More than 400 arrested in Saudi crackdown on ISIS

Saudi men gather around debris following a blast inside a mosque, in the mainly Shi'ite Saudi Gulf coastal town of Qatif on May 22, 2015. PHOTO: AFP

RIYADH (AFP) - Saudi Arabia announced Saturday it has broken up an Islamic State group-linked network and made more than 430 arrests, foiling new attacks on Shi'ite mosques and a diplomatic mission.

The Islamic State in Iraq and Syria (ISIS) militant group has claimed several deadly attacks in the Sunni-dominated kingdom.

Authorities have "managed over the past few weeks to destroy an organisation, made of a cluster of cells, which is linked to the terrorist Daesh organisation," the interior ministry announced, using the Arabic acronym for ISIS.

The alleged members were engaged in a "plot managed from areas of unrest abroad, with the aim of sowing sectarian sedition and spreading chaos", the ministry said.

The cells were involved in several attacks and plots, including deadly suicide bombings of Shi'ite mosques in the kingdom's Eastern Province, it said.

The ministry said 37 people were killed during the arrests, including security personnel and civilians, and 120 were wounded.

Six "terrorists" were also killed in the operations.

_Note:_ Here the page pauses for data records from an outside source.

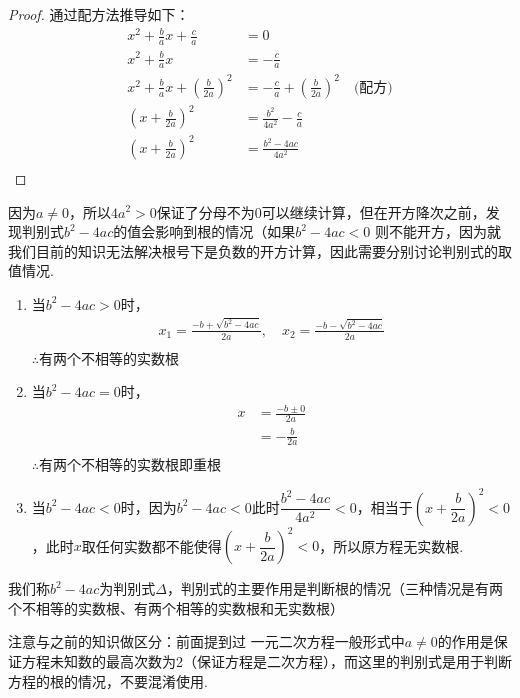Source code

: \documentclass[lang=cn, 10pt, titlestyle=display, oneside, toc=twocol]{elegantbook}
\begin{document}
\begin{proof}
通过配方法推导如下：
\begin{align*}
    x^2 + \frac{b}{a}x + \frac{c}{a} &= 0\\
    x^2 + \frac{b}{a}x &= -\frac{c}{a}\\
    x^2 + \frac{b}{a}x + \left(\frac{b}{2a}\right)^2 &= -\frac{c}{a} + \left(\frac{b}{2a}\right)^2 \quad \text{(配方)} \\
    \left(x + \frac{b}{2a}\right)^2 &= \frac{b^2}{4a^2} - \frac{c}{a}\\
    \left(x + \frac{b}{2a}\right)^2 &= \frac{b^2 - 4ac}{4a^2}\\
\end{align*}
\end{proof}
因为\(a\ne0\)，所以\(4a^2>0\)保证了分母不为0可以继续计算，但在开方降次之前，发现判别式\(b^2 - 4ac\)的值会影响到根的情况（如果$b^2 - 4ac<0$ 则不能开方，因为就我们目前的知识无法解决根号下是负数的开方计算，因此需要分别讨论判别式的取值情况.
\begin{enumerate}
    \item 当\(b^2 - 4ac>0\)时，
    \begin{align*}
        x_1 = \frac{-b + \sqrt{b^2 - 4ac}}{2a}, \quad x_2 = \frac{-b - \sqrt{b^2 - 4ac}}{2a}\\
    \end{align*}
    $\therefore \text{有两个不相等的实数根}$
    \item 当\(b^2 - 4ac=0\)时，
    \begin{align*}
         x &= \frac{-b \pm 0}{2a}\\
    &= -\frac{b}{2a}\\
    \end{align*}
    $\therefore \text{有两个不相等的实数根即重根}$
    \item 当\(b^2 - 4ac<0\)时，因为\(b^2 - 4ac<0\)此时\(\dfrac{b^2 - 4ac}{4a^2}<0\)，相当于\((x + \dfrac{b}{2a})^2<0\)，此时\(x\)取任何实数都不能使得\((x + \dfrac{b}{2a})^2<0\)，所以原方程无实数根.

\end{enumerate}
\par
我们称\(b^2 - 4ac\)为判别式\(\Delta\)，判别式的主要作用是判断根的情况（三种情况是有两个不相等的实数根、有两个相等的实数根和无实数根）
\par
\begin{remark}
注意与之前的知识做区分：前面提到过 一元二次方程一般形式中\(a\ne0\)的作用是保证方程未知数的最高次数为2（保证方程是二次方程），而这里的判别式是用于判断方程的根的情况，不要混淆使用. 
\end{remark}
\end{document}
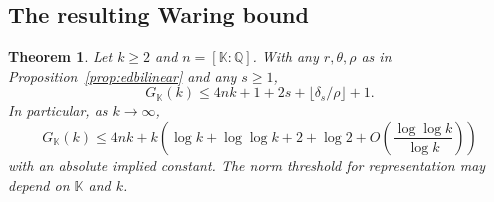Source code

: \documentclass[11pt,letterpaper]{article}
\newtheorem{theorem}{Theorem}[section]
\theoremstyle{definition}
\numberwithin{equation}{section}
\begin{document}
\subsection{The resulting Waring bound}
\begin{theorem}\label{thm:edglobal}
Let $k\ge2$ and $n=[\mathbb K:\mathbb Q]$. With any $r,\theta,\rho$ as
in Proposition~\ref{prop:edbilinear} and any $s\ge1$,
\begin{equation}\label{eq:edfinite}
 G_{\mathbb K}(k)\le 4nk+1+2s+\lfloor\delta_s/\rho\rfloor+1 .
\end{equation}
In particular, as $k\longrightarrow\infty$,
\begin{equation}\label{eq:edglobal}
 G_{\mathbb K}(k)\le 4nk+
 k\left(\log k+\log\log k+2+\log2+
   O\!\left(\frac{\log\log k}{\log k}\right)\right)
\end{equation}
with an absolute implied constant. The norm threshold for
representation may depend on $\mathbb K$ and $k$.
\end{theorem}
\end{document}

It said authorities had foiled bomb attacks plotted during the Muslim fasting month of Ramadan, including on a mosque used by security forces in Riyadh and other Shi'ite mosques in the Eastern Province.

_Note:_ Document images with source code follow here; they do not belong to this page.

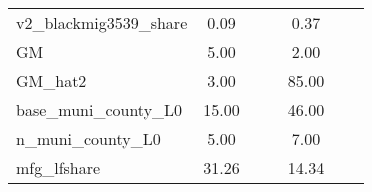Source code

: \begin{table}[htbp]
\begin{tabular}{l*{2}{ccc}}
v2\_blackmig3539\_share&        0.09&            &            &        0.37&            &            \\
GM                  &        5.00&            &            &        2.00&            &            \\
GM\_hat2             &        3.00&            &            &       85.00&            &            \\
base\_muni\_county\_L0 &       15.00&            &            &       46.00&            &            \\
n\_muni\_county\_L0    &        5.00&            &            &        7.00&            &            \\
mfg\_lfshare         &       31.26&            &            &       14.34&            &            \\
\bottomrule
\end{tabular}
\end{table}
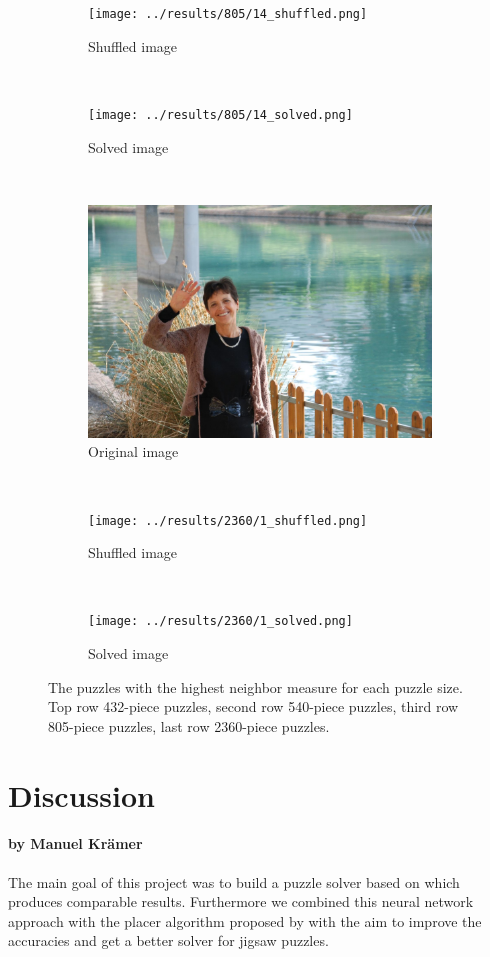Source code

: \documentclass[11pt]{report}
\begin{document}
\begin{figure}
\begin{subfigure}[b]{0.3\textwidth}
		\texttt{[image: ../results/805/14\_shuffled.png]}
		\caption{Shuffled image}
	\end{subfigure}
	~
	\begin{subfigure}[b]{0.3\textwidth}
		\texttt{[image: ../results/805/14\_solved.png]}
		\caption{Solved image}
	\end{subfigure}
   ~
  \begin{subfigure}[b]{0.3\textwidth}
		\includegraphics[width=\textwidth]{../imData/2360/1.jpg}
		\caption{Original image}
	\end{subfigure}
	~
	\begin{subfigure}[b]{0.3\textwidth}
		\texttt{[image: ../results/2360/1\_shuffled.png]}
		\caption{Shuffled image}
	\end{subfigure}
	~
	\begin{subfigure}[b]{0.3\textwidth}
		\texttt{[image: ../results/2360/1\_solved.png]}
		\caption{Solved image}
	\end{subfigure}
	\caption{The puzzles with the highest neighbor measure for each puzzle size.
    Top row 432-piece puzzles, second row 540-piece puzzles, third row 805-piece
    puzzles, last row 2360-piece puzzles.}
	\label{fig:neighborMeasure}
\end{figure}

\chapter{Discussion}
\subsubsection*{by Manuel Krämer}

The main goal of this project was to build a puzzle solver based on \cite{sholomon2016dnn} which produces comparable results. Furthermore we combined this neural network approach with the placer algorithm proposed by \cite{Paikin2015} with the aim to improve the accuracies and get a better solver for jigsaw puzzles.
\end{document}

The group also plotted to attack a diplomatic mission, the statement said without elaborating.

Among the 431 suspects so far rounded up, mostly Saudis, were 144 people accused of supporting the network by "spreading the deviant ideology on the Internet and recruiting new members".

The ministry said 97 of those arrested were linked to a cell busted earlier and to a November attack on a Shi'ite mosque in the town of Dalwa that killed seven people, including children.

Another 190 suspects were allegedly involved in plots following bomb attacks on Shi'ite mosques in Qatif and Dammam, as well as an attack on Saudi security forces.

ISIS, which considers Shi'ites to be heretics, claimed responsibility for the mosque attacks.

On successive Fridays in May, two suicide bombings at mosques of the minority Shi'ite community in Eastern Province killed 25 people.

The militant group controls swathes of neighbouring Iraq and Syria, and has claimed widespread abuses including the beheading of foreign hostages.

It has expanded its operations in the region, also claiming an unprecedented attack on a Shi'ite mosque in Kuwait and several attacks in Yemen.

Saudi Arabia and its Sunni Gulf neighbours last year joined a US-led military coalition bombing ISIS in Syria, raising concerns about possible retaliation in the kingdom.

Interior Minister Crown Prince Mohammed bin Nayef said at the height of the attacks in May that Saudi Arabia's security remained "under control".

"Incidents such as this will not destabilise us. We have been through bigger ones," the minister said.

He led a crackdown on Al-Qaeda which waged a campaign of shootings and bombings against foreigners and Saudi security personnel between 2003 and 2007.